By the way, the code currently assumes input data to be in UTF-8 or UTF-16
(native) format as it uses the Phobos toUTFXX functions for conversion.  The
package includes a custom utf.d that allows delegates and consists of two
implementation files: unformat.d and stdio.d.  The format string and all
incoming data are converted to UTF-32 before evaluation to facilitate
comparison.  As usual, please let me know what you think.  The file is here:

http://home.f4.ca/sean/d/stdio.zip


Sean
September 24, 2004
Re: readf/unformat 1.4 released
"Sean Kelly" <sean@f4.ca> wrote in message
news:cj1of5$cjp$1@digitaldaemon.com...
> For those of you who don't know, readf began as an attempt at a full
> C99-compliant scanf implementation in D.  It's since been renamed to match
the
> Phobos writef/format functions a bit more closely, and this version
attempts to
> bring usage a bit closer to readf.  What's new in this version:
>
> - Support for negative zero and negative infinity (previous version
ignored sign
> in these cases).  This version also does not allow the optional sign to
appear
> before "NAN" as IMO it's meaningless.  So "+NAN" and "-NAN" will both
cause an
> error.  If you don't like this, please let me know.  It is contrary to the
C99
> spec.
>
> - Format strings are no longer necessary.  Default formats are:
> %s: char arrays
> %c: char pointers
> %i: integer/bit
> %f: floating point
>
> unFormat still will not throw an exception on parameter mismatch, but will
> return immediately instead.  This is the only interface issue I know of
where
> this package diverges from doFormat/writef.  The format string parsing is
still
> fully scanf-compliant, so there are some redundant format specifiers.
Check the
> C99 spec or the included text file to get an idea of what specifiers do
what.
>
> By the way, the code currently assumes input data to be in UTF-8 or UTF-16
> (native) format as it uses the Phobos toUTFXX functions for conversion.
The
> package includes a custom utf.d that allows delegates and consists of two
> implementation files: unformat.d and stdio.d.  The format string and all
> incoming data are converted to UTF-32 before evaluation to facilitate
> comparison.  As usual, please let me know what you think.  The file is
here:
>
> http://home.f4.ca/sean/d/stdio.zip
>
>
> Sean
>
>

How does unFormat take advantage of D's _arguments feature (if it does)? I'm
not quite sure why the parsing code needs to think about %s or %i or
whatever since it can look at the type of the target variable.
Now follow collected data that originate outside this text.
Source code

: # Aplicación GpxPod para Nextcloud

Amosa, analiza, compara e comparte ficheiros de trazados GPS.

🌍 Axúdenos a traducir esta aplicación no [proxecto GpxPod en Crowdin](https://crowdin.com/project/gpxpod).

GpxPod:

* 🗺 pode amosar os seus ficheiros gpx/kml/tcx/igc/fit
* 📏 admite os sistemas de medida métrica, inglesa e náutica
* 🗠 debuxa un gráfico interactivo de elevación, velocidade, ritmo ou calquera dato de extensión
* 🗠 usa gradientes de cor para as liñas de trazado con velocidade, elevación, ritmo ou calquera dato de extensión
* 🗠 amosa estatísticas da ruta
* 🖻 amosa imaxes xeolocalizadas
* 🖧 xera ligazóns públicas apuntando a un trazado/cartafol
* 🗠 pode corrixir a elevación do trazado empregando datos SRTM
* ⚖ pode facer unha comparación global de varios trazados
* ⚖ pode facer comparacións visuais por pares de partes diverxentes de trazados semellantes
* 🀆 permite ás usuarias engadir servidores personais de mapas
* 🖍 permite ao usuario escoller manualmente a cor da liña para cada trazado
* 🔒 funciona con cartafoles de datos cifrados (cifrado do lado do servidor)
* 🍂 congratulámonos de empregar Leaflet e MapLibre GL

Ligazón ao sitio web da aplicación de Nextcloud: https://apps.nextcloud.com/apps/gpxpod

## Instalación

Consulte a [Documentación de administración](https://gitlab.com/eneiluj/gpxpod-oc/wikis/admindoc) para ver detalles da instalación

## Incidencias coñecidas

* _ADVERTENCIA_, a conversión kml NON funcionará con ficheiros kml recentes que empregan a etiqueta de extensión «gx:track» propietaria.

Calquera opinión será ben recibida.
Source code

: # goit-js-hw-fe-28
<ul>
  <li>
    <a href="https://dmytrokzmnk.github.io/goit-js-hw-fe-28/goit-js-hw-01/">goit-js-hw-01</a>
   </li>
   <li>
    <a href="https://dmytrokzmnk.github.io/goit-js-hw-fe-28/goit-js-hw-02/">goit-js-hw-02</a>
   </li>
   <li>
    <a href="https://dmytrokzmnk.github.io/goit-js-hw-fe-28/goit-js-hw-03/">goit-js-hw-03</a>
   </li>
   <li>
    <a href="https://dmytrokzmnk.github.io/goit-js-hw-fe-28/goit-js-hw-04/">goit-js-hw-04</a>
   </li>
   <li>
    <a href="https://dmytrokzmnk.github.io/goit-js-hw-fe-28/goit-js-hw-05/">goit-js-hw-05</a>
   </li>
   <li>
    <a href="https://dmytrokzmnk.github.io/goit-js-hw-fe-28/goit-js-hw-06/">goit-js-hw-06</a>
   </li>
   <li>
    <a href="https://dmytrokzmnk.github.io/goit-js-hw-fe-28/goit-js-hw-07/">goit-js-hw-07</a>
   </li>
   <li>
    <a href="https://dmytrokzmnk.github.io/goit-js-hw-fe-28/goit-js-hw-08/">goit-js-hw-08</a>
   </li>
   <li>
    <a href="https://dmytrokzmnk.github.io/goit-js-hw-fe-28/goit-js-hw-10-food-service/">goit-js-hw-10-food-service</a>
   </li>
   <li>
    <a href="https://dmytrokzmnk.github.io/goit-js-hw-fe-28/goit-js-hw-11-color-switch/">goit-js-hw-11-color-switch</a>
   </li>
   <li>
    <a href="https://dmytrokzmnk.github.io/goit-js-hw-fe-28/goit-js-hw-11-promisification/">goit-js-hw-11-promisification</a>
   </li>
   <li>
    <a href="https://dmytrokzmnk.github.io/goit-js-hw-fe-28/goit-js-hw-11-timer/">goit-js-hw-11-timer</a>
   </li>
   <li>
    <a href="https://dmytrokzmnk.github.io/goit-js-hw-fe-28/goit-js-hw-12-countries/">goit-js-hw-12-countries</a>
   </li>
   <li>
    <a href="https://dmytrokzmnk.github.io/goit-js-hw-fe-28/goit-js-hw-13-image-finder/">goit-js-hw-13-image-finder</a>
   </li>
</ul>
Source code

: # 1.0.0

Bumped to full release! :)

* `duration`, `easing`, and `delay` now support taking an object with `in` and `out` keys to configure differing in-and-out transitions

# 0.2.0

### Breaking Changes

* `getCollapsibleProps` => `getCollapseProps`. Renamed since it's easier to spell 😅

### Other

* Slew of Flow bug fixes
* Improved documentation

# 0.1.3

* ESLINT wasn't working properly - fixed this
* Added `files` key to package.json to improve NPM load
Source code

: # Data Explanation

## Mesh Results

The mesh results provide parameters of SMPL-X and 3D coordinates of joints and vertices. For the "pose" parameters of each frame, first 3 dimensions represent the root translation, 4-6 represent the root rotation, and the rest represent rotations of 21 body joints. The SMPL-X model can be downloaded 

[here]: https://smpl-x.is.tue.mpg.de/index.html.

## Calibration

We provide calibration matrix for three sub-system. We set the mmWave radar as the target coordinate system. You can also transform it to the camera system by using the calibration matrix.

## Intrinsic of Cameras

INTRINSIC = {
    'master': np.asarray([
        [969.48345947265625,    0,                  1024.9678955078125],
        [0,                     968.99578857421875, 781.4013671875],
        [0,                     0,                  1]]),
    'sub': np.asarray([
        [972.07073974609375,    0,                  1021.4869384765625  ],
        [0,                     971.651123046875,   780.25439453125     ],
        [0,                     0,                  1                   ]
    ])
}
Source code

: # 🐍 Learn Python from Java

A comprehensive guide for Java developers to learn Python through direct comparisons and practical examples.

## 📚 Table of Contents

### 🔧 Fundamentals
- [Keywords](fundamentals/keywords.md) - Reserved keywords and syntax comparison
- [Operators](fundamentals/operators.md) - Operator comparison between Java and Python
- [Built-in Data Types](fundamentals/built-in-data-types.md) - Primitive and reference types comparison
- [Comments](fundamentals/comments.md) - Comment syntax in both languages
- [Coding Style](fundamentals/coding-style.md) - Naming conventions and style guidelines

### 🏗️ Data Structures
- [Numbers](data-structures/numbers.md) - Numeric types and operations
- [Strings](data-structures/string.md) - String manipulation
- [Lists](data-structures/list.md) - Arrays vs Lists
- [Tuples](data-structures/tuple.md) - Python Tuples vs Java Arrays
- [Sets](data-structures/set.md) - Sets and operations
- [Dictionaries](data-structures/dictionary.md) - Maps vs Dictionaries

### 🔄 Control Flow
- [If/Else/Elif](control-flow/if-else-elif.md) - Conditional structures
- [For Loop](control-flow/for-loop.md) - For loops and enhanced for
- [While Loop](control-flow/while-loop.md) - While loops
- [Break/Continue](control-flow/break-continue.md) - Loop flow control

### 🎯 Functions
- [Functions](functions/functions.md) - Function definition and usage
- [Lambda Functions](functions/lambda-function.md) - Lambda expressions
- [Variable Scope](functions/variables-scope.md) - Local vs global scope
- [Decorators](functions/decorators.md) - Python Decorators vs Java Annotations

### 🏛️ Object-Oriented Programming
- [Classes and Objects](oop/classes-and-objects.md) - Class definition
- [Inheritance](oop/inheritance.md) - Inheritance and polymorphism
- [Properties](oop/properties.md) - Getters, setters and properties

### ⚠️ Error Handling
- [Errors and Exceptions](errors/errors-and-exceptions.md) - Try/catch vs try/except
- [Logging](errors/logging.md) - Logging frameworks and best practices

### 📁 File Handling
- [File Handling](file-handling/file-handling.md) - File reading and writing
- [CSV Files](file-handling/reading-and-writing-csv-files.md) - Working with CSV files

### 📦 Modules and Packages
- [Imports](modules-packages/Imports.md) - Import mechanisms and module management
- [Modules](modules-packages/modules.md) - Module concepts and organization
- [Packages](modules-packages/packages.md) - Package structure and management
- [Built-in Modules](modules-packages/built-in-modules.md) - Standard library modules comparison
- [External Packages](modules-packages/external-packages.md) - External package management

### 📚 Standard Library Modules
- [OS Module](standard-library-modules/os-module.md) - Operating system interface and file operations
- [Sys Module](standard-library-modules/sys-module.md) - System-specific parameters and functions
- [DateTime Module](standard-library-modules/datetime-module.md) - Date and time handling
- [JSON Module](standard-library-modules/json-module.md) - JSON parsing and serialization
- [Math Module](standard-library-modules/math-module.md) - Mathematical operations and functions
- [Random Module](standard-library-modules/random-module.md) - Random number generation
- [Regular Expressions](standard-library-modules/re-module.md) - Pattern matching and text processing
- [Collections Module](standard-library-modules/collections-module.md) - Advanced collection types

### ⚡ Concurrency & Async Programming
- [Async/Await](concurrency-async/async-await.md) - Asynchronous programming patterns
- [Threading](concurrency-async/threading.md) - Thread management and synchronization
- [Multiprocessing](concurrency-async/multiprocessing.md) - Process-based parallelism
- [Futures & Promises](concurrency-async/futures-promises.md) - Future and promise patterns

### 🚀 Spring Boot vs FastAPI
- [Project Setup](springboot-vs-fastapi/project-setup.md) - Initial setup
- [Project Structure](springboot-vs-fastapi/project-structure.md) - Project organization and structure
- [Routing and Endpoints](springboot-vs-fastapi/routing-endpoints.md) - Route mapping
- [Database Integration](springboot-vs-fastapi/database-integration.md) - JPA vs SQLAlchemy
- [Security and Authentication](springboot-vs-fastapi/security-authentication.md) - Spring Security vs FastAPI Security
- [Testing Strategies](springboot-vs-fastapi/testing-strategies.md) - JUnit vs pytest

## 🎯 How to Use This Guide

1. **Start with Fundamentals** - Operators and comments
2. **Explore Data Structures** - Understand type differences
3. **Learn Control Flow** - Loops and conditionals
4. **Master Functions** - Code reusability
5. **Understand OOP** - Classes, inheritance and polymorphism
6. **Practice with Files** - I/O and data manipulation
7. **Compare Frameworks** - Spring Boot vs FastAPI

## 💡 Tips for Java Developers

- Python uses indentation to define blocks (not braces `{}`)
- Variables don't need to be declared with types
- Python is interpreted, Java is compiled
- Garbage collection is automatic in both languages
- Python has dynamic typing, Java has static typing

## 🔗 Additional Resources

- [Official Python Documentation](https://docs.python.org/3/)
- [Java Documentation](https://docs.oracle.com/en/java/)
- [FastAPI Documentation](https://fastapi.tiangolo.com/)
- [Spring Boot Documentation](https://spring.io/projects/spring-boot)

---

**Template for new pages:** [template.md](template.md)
If it sees
int* then it parses an int and if it sees char[]* it parses a string. The
only role of the format would be to specify where to parse and where to
match literal characters.

-Ben
September 24, 2004
Re: readf/unformat 1.4 released
In article <cj1r40$e0k$1@digitaldaemon.com>, Ben Hinkle says...
>
>How does unFormat take advantage of D's _arguments feature (if it does)? I'm
>not quite sure why the parsing code needs to think about %s or %i or
>whatever since it can look at the type of the target variable. If it sees
>int* then it parses an int and if it sees char[]* it parses a string. The
>only role of the format would be to specify where to parse and where to
>match literal characters.

Format strings can also specify how to parse the incoming data.  Integers, for
example, have a bunch of different format specifiers for different types of
input.  I chose "%i" as the default, since it's the most flexible, but "%d"
specifies decimal numbers only, "%o" is octal, you can include width specifiers,
etc.  I also may have forgotten to allow a bit to be parsed as a string (%s) to
convert "true" and "false" to 1 and 0, respectively.

For a contrived example:

# int i, r;
# char[] s;
#
# r = sreadf( "0x1 hello", &i, &s );
# assert( r == 2 && i == 1 && s == "hello" );
#
# i = i.init; s = s.init;
# r = sreadf( "0x1 hello", "%d%*s", &i, &s );
# assert( r == 1 && i == 0 && s == "hello" );

In the second case, 0x1 is expected to be a decimal number so the "x" is
interpreted as non-numeric.  The "%*s" indicates that a string should be read
but assignment should be suppressed (which throws out the "x1"), and the final
string is read as normal because the format string has been exhausted.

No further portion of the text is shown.